» EXTRACTED MATERIAL

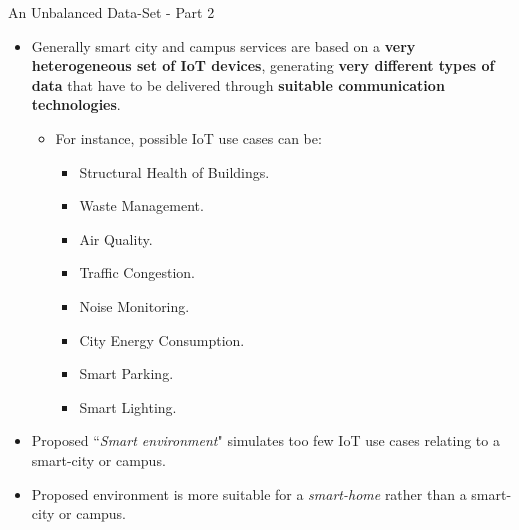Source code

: \documentclass[13.5pt]{beamer}
\begin{document}
\begin{frame}{An Unbalanced Data-Set - Part 2}

\begin{itemize}
\justifying
\item Generally smart city and campus services are based on a \textbf{very heterogeneous set of IoT devices}, generating \textbf{very different types of data} that have to be delivered through \textbf{suitable communication technologies}.

\begin{itemize}
\item For instance, possible IoT use cases can be:

\begin{itemize}
\item Structural Health of Buildings.
\item Waste Management.
\item Air Quality.
\item Traffic Congestion.
\item Noise Monitoring.
\item City Energy Consumption.
\item Smart Parking.
\item Smart Lighting.
\end{itemize}

\end{itemize}
\end{itemize}

\begin{block}{}
\begin{itemize}
\item Proposed ``\textit{Smart environment}" simulates too few IoT use cases relating to a smart-city or campus.
\item Proposed environment is more suitable for a \textit{smart-home} rather than a smart-city or campus.
\end{itemize}

\end{block}

\end{frame} 
\end{document}
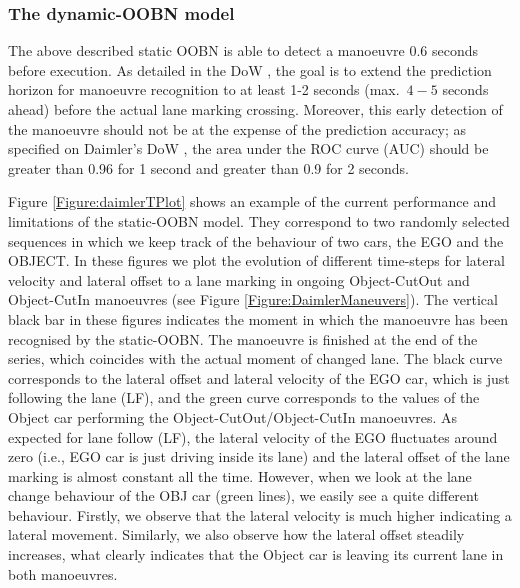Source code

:\subsubsection*{The dynamic-OOBN model}

The above described static OOBN is able to detect a manoeuvre $0.6$ seconds before execution. As detailed in the DoW \cite{Fer14}, the goal is to extend the prediction horizon for manoeuvre recognition to at least 1-2 seconds (max.\ $4-5$ seconds ahead) before the actual lane marking crossing. Moreover, this early detection of the manoeuvre should not be at the expense of the prediction accuracy;  as specified on Daimler's DoW \cite{Fer14}, the area under the ROC curve (AUC) should be greater than 0.96 for 1 second and greater than 0.9 for 2 seconds.

Figure \ref{Figure:daimlerTPlot} shows an example of the current performance and limitations of the static-OOBN model. They correspond to two randomly selected sequences in which we keep track of the behaviour of two cars, the EGO and the OBJECT. In these figures we plot the evolution of different time-steps for lateral velocity and lateral offset to a lane marking in ongoing Object-CutOut and Object-CutIn manoeuvres (see Figure \ref{Figure:DaimlerManeuvers}). The vertical black bar in these figures indicates the moment in which the manoeuvre has been recognised by the static-OOBN. The manoeuvre is finished at the end of the series, which coincides with the actual moment of changed lane. The black curve corresponds to the lateral offset and lateral velocity of the EGO car, which is just following the lane (LF), and the green curve corresponds to the values of the Object car performing the Object-CutOut/Object-CutIn manoeuvres. As expected for lane follow (LF), the lateral velocity of the EGO fluctuates around zero  (i.e., EGO car is just driving inside its lane) and the lateral offset of the lane marking is almost constant all the time. However, when we look at the lane change behaviour of the OBJ car (green lines), we easily see a quite different behaviour. Firstly, we observe that the lateral velocity is much  higher indicating a lateral movement. Similarly, we also observe how the lateral offset steadily increases, what clearly indicates that the Object car is leaving its current lane in both manoeuvres. 

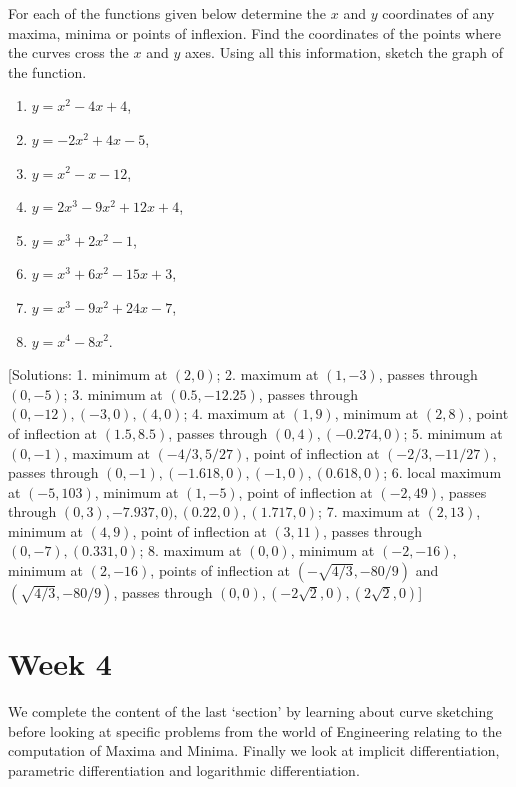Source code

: \documentclass[
  11pt,
  oneside]{book}
\providecommand{\tightlist}{%
  \setlength{\itemsep}{0pt}\setlength{\parskip}{0pt}}
\newcommand{\slide}{}
\theoremstyle{definition}
\theoremstyle{definition}
\theoremstyle{definition}
\theoremstyle{definition}
\theoremstyle{remark}
\begin{document}
For each of the functions given below determine the \(x\) and \(y\) coordinates of any maxima, minima or points of inflexion. Find the coordinates of the points where the curves cross the \(x\) and \(y\) axes. Using all this information, sketch the graph of the function.

\begin{enumerate}
\def\labelenumi{\arabic{enumi}.}
\tightlist
\item
  \(y=x^2-4x+4\),
\item
  \(y=-2x^2+4x-5\),
\item
  \(y=x^2-x-12\),
\item
  \(y=2x^3-9x^2+12x+4\),
\item
  \(y=x^3+2x^2-1\),
\item
  \(y=x^3+6x^2-15x+3\),
\item
  \(y=x^3-9x^2+24x-7\),
\item
  \(y=x^4-8x^2\).
\end{enumerate}

{[}Solutions: 1. minimum at \((2,0)\); 2. maximum at \((1,-3)\), passes through \((0,-5)\); 3. minimum at \((0.5,-12.25)\), passes through \((0,-12), (-3,0), (4,0)\); 4. maximum at \((1,9)\), minimum at \((2,8)\), point of inflection at \((1.5,8.5)\), passes through \((0,4), (-0.274,0)\); 5. minimum at \((0,-1)\), maximum at \((-4/3,5/27)\), point of inflection at \((-2/3,-11/27)\), passes through \((0,-1), (-1.618,0), (-1,0), (0.618,0)\); 6. local maximum at \((-5,103)\), minimum at \((1,-5)\), point of inflection at \((-2,49)\), passes through \((0,3), -7.937,0), (0.22,0), (1.717,0)\); 7. maximum at \((2,13)\), minimum at \((4,9)\), point of inflection at \((3,11)\), passes through \((0,-7), (0.331,0)\); 8. maximum at \((0,0)\), minimum at \((-2,-16)\), minimum at \((2,-16)\), points of inflection at \((-\sqrt{4/3},-80/9)\) and \((\sqrt{4/3},-80/9)\), passes through \((0,0), (-2\sqrt{2},0), (2\sqrt{2},0)\){]}

\chapter{Week 4}\label{week-four}

We complete the content of the last `section' by learning about curve sketching before looking at specific problems from the world of Engineering relating to the computation of Maxima and Minima. Finally we look at implicit differentiation, parametric differentiation and logarithmic differentiation.

\slide
\end{document}
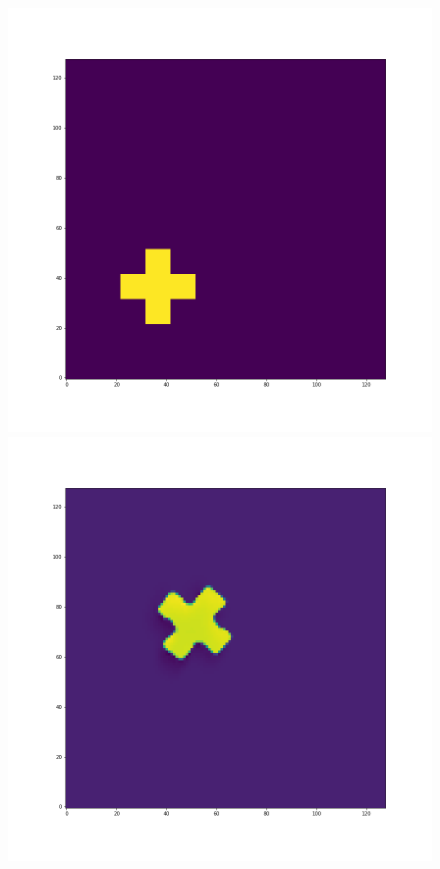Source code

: \documentclass[12pt,a4paper]{article}
\begin{document}
\begin{figure}[H]
\centering
\begin{minipage}{.3\textwidth}
  \centering
  \includegraphics[width=\linewidth]{Pictures/PlusRotateTestJR/PlusRotateTest_t0.png}
\end{minipage}%
\begin{minipage}{.3\textwidth}
  \centering
  \includegraphics[width=\linewidth]{Pictures/PlusRotateTestJR/PlusRotateTest_t10.png}

\end{minipage}
\end{figure}
\end{document}

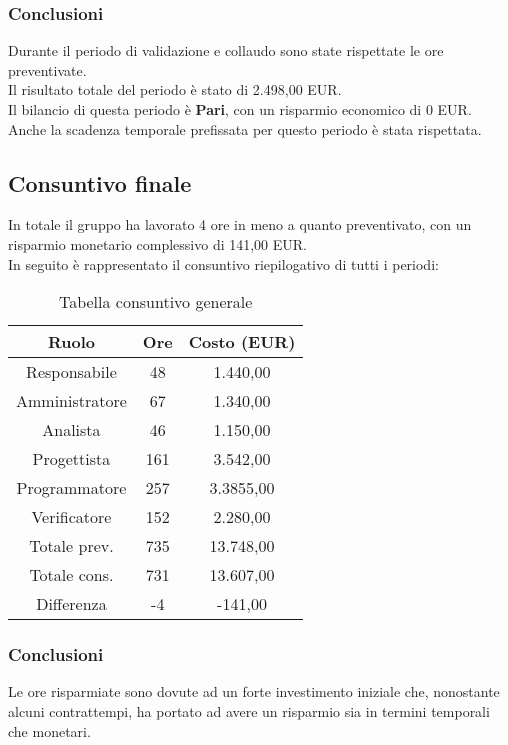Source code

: \subsubsection{Conclusioni}
Durante il periodo di validazione e collaudo sono state rispettate le ore preventivate. \\
Il risultato totale del periodo è stato di 2.498,00 EUR.
\\Il bilancio di questa periodo è \textbf{Pari}, con un risparmio economico di 0 EUR. Anche la scadenza temporale prefissata per questo periodo è stata rispettata.

\subsection{Consuntivo finale}
In totale il gruppo ha lavorato 4 ore in meno a quanto preventivato, con un risparmio monetario complessivo di 141,00 EUR. \\
In seguito è rappresentato il consuntivo riepilogativo di tutti i periodi:
\begin{table}[h]
	\caption{Tabella consuntivo generale}  
	\begin{center}
		\begin{tabular}{ |c|c|c|  }
			\hline
			Ruolo 			& Ore 	& Costo (EUR)\\
			\hline\hline
			Responsabile	& 48	& 1.440,00\\
			Amministratore	& 67	& 1.340,00\\
			Analista		& 46	& 1.150,00\\
			Progettista		& 161	& 3.542,00\\
			Programmatore	& 257	& 3.3855,00\\
			Verificatore	& 152	& 2.280,00\\
			\hline\hline
			Totale prev.	& 735	& 13.748,00 \\
			Totale cons.	& 731	& 13.607,00 \\
			Differenza		& -4	& -141,00 \\
			\hline
		\end{tabular}
	\end{center}
\end{table}

\newpage
\subsubsection{Conclusioni}
Le ore risparmiate sono dovute ad un forte investimento iniziale che, nonostante alcuni contrattempi, ha portato ad avere un risparmio sia in termini temporali che monetari.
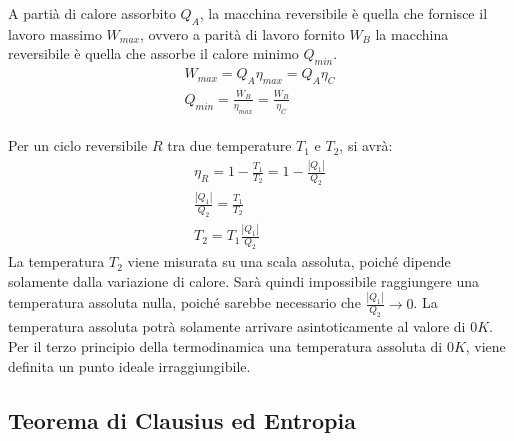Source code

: \documentclass{article}
\numberwithin{equation}{subsection}
\begin{document}
A partià di calore assorbito $Q_A$, la macchina reversibile è quella che fornisce il lavoro massimo $W_{max}$, ovvero a parità di lavoro fornito $W_B$ la macchina reversibile è quella che assorbe 
il calore minimo $Q_{min}$. 
\begin{gather*}
    W_{max}=Q_A\eta_{max}=Q_A\eta_C\\
    Q_{min}=\displaystyle\frac{W_B}{\eta_{max}}=\frac{W_B}{\eta_C}
\end{gather*}
\\
Per un ciclo reversibile $R$ tra due temperature $T_1$ e $T_2$, si avrà:
\begin{gather*}
    \eta_R=1-\displaystyle\frac{T_1}{T_2}=1-\displaystyle\frac{|Q_1|}{Q_2}\\
    \displaystyle\frac{|Q_1|}{Q_2}=\frac{T_1}{T_2}\\
    T_2=T_1\displaystyle\frac{|Q_1|}{Q_2}
\end{gather*}
La temperatura $T_2$ viene misurata su una scala assoluta, poiché dipende solamente dalla variazione di calore. Sarà quindi impossibile raggiungere 
una temperatura assoluta nulla, poiché sarebbe 
necessario che $\displaystyle\frac{|Q_1|}{Q_2}\to 0$. La temperatura assoluta potrà solamente arrivare asintoticamente al valore di $0K$. 
Per il terzo principio della termodinamica una temperatura assoluta di $0K$, viene definita un punto ideale irraggiungibile. 

\subsection{Teorema di Clausius ed Entropia}
\end{document}
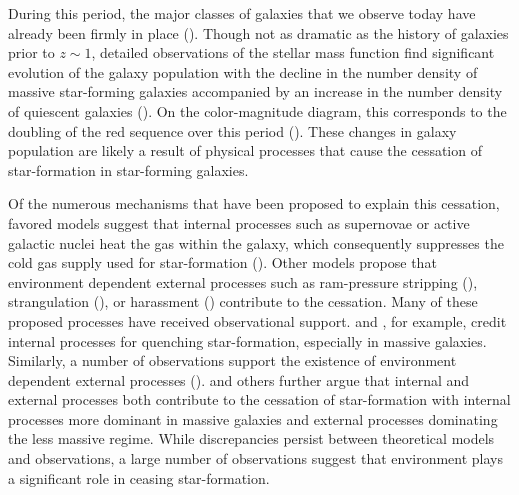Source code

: \documentclass{emulateapj}
\begin{document}
During this period, the major classes of galaxies that we observe today have already been firmly in place (\citealt{bundy06a, borch06a, taylor09a, Moustakas:2013aa}). Though not as dramatic as the history of galaxies prior to $z \sim 1$, detailed observations of the stellar mass function find significant evolution of the galaxy population with the decline in the number density of massive star-forming galaxies accompanied by an increase in the number density of quiescent galaxies (\citealt{Blanton:2006aa, bundy06a,  borch06a, Moustakas:2013aa}). On the color-magnitude diagram, this corresponds to the doubling of the red sequence over this period (\citealt{Bell:2004aa, borch06a, Faber:2007aa}). These changes in galaxy population are likely a result of physical processes that cause the cessation of star-formation in star-forming galaxies. 

Of the numerous mechanisms that have been proposed to explain this cessation, favored models suggest that internal processes such as supernovae or active galactic nuclei heat the gas within the galaxy, which consequently suppresses the cold gas supply used for star-formation (\citealt{Keres:2005aa, Croton:2006aa, Dekel:2008aa}). Other models propose that environment dependent external processes such as ram-pressure stripping (\citealt{Gunn:1972aa, Bekki:2009aa}), strangulation (\citealt{Larson:1980aa, Balogh:2000aa}), or harassment (\citealt{Moore:1998aa}) contribute to the cessation. Many of these proposed processes have received observational support. \cite{Weinmann:2006aa} and \cite{Peng:2010aa}, for example, credit internal processes for quenching star-formation, especially in massive galaxies. Similarly, a number of observations support the existence of environment dependent external processes (\citealt{Iovino:2010aa, geha12a, Kovac:2014aa}). \cite{Peng:2010aa} and others further argue that internal and external processes both contribute to the cessation of star-formation with internal processes more dominant in massive galaxies and external processes dominating the less massive regime. While discrepancies persist between theoretical models and observations, a large number of observations suggest that environment plays a significant role in ceasing star-formation. 

\end{document}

» PROBLEM
Where the string "Pictures" appears in a line of the entries, that line counts; state the total number of such lines and nothing else.

» WRITTEN ANSWER
2